Stored data entries
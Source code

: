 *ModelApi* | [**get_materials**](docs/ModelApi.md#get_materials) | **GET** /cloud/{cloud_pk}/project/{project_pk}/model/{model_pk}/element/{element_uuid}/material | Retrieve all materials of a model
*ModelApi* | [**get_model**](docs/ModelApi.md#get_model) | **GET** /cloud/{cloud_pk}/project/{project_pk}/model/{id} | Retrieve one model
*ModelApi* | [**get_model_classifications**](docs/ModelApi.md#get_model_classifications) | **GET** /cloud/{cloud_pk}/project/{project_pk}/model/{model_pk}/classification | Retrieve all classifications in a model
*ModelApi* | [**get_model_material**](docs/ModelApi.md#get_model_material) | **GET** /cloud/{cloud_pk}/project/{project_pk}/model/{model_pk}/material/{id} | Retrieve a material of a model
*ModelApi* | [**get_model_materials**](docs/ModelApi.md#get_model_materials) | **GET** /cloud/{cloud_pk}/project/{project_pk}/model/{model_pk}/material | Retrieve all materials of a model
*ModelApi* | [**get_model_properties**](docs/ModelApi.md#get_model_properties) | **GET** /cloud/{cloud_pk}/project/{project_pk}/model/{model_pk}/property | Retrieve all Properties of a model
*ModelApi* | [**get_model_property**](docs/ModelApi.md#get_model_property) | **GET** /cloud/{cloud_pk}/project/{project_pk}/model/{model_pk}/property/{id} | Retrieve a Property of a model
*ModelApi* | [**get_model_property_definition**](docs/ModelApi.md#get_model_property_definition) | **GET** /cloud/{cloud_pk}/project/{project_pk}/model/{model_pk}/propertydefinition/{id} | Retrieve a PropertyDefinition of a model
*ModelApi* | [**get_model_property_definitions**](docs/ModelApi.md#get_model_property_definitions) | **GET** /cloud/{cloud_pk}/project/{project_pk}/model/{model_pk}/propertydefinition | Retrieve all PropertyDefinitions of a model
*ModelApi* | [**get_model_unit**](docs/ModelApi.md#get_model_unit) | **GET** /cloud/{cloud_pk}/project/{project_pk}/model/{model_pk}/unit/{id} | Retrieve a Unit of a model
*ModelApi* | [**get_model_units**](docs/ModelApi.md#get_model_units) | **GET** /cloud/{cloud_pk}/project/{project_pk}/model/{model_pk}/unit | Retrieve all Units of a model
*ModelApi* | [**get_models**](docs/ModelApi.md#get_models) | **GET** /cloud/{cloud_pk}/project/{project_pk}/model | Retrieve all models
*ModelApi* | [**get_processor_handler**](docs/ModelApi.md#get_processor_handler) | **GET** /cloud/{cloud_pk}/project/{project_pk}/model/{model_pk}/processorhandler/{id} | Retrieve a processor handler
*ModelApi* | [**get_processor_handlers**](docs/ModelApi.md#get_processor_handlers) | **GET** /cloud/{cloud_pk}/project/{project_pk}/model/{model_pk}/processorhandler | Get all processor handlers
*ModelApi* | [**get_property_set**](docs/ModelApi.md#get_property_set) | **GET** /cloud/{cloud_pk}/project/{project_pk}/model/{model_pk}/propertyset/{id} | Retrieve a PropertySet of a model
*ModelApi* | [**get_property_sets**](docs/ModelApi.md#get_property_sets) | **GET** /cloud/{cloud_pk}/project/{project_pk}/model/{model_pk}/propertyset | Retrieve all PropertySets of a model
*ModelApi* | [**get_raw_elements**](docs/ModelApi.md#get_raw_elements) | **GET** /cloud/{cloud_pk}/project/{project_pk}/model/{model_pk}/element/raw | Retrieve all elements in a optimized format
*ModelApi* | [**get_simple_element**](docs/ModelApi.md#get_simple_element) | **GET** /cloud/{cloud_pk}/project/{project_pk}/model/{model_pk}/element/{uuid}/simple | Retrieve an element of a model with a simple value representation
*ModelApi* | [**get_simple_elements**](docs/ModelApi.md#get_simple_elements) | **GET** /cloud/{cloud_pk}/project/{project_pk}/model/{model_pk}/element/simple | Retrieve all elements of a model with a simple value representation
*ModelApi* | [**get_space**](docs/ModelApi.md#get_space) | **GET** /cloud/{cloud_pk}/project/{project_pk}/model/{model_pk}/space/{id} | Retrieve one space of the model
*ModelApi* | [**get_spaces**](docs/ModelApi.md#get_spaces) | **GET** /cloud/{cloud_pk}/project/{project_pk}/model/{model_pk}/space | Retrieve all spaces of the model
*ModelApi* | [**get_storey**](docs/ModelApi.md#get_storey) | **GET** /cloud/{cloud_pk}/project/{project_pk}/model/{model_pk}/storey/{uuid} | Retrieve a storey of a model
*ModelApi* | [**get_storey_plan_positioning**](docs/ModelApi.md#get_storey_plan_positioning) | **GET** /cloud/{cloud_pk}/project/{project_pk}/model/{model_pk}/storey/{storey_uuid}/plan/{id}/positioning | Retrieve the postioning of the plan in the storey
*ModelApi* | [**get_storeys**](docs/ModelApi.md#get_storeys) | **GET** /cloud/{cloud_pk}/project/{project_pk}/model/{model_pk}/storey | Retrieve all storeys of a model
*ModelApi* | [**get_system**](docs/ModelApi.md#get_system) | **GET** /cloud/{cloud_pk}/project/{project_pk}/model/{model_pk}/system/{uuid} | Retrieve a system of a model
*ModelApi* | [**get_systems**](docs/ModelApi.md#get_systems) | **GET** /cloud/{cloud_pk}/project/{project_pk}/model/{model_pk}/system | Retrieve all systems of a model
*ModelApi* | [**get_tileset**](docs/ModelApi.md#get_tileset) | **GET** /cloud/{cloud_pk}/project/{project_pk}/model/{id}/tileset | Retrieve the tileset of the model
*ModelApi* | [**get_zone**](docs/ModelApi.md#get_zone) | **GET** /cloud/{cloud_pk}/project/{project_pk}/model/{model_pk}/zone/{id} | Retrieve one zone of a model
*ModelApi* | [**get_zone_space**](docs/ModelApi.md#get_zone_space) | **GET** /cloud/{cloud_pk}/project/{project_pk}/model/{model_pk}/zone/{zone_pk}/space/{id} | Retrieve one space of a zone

■ **Work request**:
If a line in the records contains "system", report it.

■ **Written reply**:
*ModelApi* | [**get_system**](docs/ModelApi.md#get_system) | **GET** /cloud/{cloud_pk}/project/{project_pk}/model/{model_pk}/system/{uuid} | Retrieve a system of a model
*ModelApi* | [**get_systems**](docs/ModelApi.md#get_systems) | **GET** /cloud/{cloud_pk}/project/{project_pk}/model/{model_pk}/system | Retrieve all systems of a model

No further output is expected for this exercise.